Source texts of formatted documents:
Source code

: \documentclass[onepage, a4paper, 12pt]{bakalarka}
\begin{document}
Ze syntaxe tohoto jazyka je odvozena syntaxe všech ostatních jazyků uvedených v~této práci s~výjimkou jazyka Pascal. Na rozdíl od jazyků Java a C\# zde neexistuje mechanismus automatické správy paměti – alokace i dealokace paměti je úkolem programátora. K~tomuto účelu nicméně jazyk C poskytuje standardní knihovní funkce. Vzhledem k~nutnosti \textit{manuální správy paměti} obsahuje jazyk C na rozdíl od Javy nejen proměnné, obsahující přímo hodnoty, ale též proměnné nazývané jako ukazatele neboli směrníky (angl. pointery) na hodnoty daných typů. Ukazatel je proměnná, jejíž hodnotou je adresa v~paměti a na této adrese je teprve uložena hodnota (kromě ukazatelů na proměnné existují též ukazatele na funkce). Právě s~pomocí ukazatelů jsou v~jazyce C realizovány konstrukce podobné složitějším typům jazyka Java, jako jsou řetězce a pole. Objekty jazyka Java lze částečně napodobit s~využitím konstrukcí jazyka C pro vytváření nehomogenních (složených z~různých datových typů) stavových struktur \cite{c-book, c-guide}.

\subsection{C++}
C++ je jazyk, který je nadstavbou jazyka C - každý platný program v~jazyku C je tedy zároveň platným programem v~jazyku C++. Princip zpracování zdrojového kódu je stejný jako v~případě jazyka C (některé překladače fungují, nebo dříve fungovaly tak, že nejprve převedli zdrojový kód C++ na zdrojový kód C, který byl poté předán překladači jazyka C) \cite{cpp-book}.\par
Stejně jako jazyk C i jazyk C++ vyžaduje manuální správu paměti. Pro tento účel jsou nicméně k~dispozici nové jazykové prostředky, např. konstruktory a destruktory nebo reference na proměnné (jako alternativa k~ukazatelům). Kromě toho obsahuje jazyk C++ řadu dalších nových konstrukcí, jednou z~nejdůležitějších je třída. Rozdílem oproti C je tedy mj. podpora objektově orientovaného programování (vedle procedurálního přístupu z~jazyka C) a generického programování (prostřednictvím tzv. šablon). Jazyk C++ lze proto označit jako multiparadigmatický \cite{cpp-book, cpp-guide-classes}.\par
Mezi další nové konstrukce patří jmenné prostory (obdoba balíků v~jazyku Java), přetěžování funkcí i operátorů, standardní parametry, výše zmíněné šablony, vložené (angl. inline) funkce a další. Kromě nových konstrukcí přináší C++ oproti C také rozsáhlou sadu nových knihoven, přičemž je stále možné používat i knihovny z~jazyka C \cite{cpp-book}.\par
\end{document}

Exercise prompt: The required answer is the line with "Stejně jako jazyk" plus every line after it to the end of the entries above, transcribed exactly.

Output:
Stejně jako jazyk C i jazyk C++ vyžaduje manuální správu paměti. Pro tento účel jsou nicméně k~dispozici nové jazykové prostředky, např. konstruktory a destruktory nebo reference na proměnné (jako alternativa k~ukazatelům). Kromě toho obsahuje jazyk C++ řadu dalších nových konstrukcí, jednou z~nejdůležitějších je třída. Rozdílem oproti C je tedy mj. podpora objektově orientovaného programování (vedle procedurálního přístupu z~jazyka C) a generického programování (prostřednictvím tzv. šablon). Jazyk C++ lze proto označit jako multiparadigmatický \cite{cpp-book, cpp-guide-classes}.\par
Mezi další nové konstrukce patří jmenné prostory (obdoba balíků v~jazyku Java), přetěžování funkcí i operátorů, standardní parametry, výše zmíněné šablony, vložené (angl. inline) funkce a další. Kromě nových konstrukcí přináší C++ oproti C také rozsáhlou sadu nových knihoven, přičemž je stále možné používat i knihovny z~jazyka C \cite{cpp-book}.\par
\end{document}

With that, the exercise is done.